First off - it was 45 degrees all weekend, and the wind was blowing 25mph all day every day. Makes it kind of hard to keep the charcoal lit - especially when you don't have any lighter fluid. So what does a good cowboy do in the face of this adversity - call in reinforcements of course.



Maybe if we put enough sticks on the grill, the fire will stay lit. Sorry Uncle Jeff - didn't mean to poke you in the face.



Tough times call for tough measures. Maybe Cowboy Ellis can help out.



Now the funniest thing about this entire process, is that Jeff's mission was to grill 13-14 steaks that were EACH almost as big as the grill itself, on this tiny thing. And everyone who walked outside asked Jeff the same question - myself included - "How are you going to grill all those steaks on that thing?"

Although he laughs about it now, at the time, Jeff did not find this whole process nearly as funny as I, and did not appreciate my uncontrollable giggling from the sidelines. But 3 hours later, the man prevailed over the meat, and we sat down to a delicious dinner of perfectly flame grilled steaks - all cooked in the grill used to burn trash - we later discovered. Gotta love country life.

The best part about being at the farm is the cows. I love cows - and I wish they loved me back. Unfortunately they seem to have a very strong aversion to my Victoria's Secret Lovespell lotion - although I did get to pat a few of the babies on the head this time.



Anytime we're out in the yard, all of the cows run up to the fence closest to where we're gathered.



Bovine teenagers verses 4 year old Chey.



I wonder if this is one of the calves we worked with at christmas. He or she doesn't seem to mind my lotion.



If only the Smith's had horses - I'm still trying to talk Cowboy Ellis into buying a few. After all, you're technically not a cowboy unless you own a horse.

So what does a cowgirl do during her weekend at the farm - besides laugh at her husband trying to grill steaks? Cook of course - although the picture below is from our own farm. I'm not sure that's really a cowgirl responsibility, but when you have 13 mouths to feed, well you don't really have much choice. So when I wasn't out trying to play with the cows, I was in the kitchen cooking and cleaning. I guess my dreams of commandeering the countryside with my faithful steed will have to wait for another day.

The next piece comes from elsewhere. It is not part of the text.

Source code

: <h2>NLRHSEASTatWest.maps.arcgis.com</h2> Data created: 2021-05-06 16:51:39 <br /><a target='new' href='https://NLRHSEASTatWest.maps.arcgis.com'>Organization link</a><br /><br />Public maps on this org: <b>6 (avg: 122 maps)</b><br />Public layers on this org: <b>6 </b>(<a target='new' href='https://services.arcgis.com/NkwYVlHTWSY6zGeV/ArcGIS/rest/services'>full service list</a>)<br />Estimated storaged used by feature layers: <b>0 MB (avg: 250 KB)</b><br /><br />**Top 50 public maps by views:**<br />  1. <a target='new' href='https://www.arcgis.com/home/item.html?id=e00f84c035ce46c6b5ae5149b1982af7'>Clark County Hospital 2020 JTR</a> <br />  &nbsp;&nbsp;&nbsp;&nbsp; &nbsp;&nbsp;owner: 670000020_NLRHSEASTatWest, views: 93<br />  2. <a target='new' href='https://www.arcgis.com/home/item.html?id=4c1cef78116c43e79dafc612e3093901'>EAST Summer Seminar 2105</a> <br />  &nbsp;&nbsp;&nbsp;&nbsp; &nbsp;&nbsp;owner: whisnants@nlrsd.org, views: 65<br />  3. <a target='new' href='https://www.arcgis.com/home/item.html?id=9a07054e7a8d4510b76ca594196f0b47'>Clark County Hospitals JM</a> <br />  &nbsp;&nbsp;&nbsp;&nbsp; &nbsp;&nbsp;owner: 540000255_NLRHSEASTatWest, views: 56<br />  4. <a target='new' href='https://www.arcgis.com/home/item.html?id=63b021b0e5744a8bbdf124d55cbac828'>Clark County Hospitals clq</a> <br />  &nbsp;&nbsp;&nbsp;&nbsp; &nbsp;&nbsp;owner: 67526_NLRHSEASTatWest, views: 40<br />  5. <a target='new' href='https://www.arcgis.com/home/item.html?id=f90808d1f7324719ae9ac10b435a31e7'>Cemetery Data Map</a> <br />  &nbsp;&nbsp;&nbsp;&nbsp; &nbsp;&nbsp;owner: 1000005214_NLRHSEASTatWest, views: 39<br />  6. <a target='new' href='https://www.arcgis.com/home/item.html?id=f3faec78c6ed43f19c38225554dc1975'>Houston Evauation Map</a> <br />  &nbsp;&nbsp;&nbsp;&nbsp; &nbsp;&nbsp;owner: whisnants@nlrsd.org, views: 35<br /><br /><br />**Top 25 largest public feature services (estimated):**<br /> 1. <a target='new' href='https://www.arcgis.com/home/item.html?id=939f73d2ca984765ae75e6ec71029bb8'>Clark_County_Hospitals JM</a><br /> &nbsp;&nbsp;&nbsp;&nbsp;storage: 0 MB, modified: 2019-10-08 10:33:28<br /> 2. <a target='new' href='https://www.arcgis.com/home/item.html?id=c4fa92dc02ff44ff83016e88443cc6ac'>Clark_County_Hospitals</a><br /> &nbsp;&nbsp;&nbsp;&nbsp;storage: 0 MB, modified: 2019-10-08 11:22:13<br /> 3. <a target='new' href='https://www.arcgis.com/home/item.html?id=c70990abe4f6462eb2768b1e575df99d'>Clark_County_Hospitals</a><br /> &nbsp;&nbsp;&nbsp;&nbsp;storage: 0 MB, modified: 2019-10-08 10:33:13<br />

I also experienced my first bull standoff that weekend. Lisa, Amy and I were visiting in the den around 9pm Saturday night when we heard the most awful noise - it sounded like one of the cows was dying. We all ran outside, and found the guys casually sitting on the swing, smoking cigars.

"Did you not hear that??" I said.

"Yeah, that's just the bull," Jeff casually remarked.

"Is he dying? I mean it sounds like something is wrong."

"No, he's just marking his territory, or so to speak. The neighbor's bull is trying to pick a fight."

"Well we need to get him away from the fence," Jeff's mom breaks in. "He'll walk through the barbwire in a heartbeat, and then we'll have a mess on our hands."

So my cowboy husband casually unfolds himself from the swing, grabs a flashlight, and starts walking toward the fence - like breaking up bullfights is something he does everyday.

"Be careful please!! He could come right through the fence at you (as if he wasn't already aware of this)" I croak, as he saunters over to the fence, where the bull is rooting around only feet away. And then my cowboy husband shines the light right in the bull's eyes and starts clapping, of all things. And after a brief minute of protest, the bull, and what sounds like the rest of the herd, takes off thundering down the pasture. Jeff then walks over to the neighbor's fence and repeats the same process with his bull, who picked the fight in the first place.

Evidently this happens every so often, and you have to address is immediately, because if the bulls ever figure out they can walk right through the fence, well then it's kind of like country Armageddon. Gotta love country life!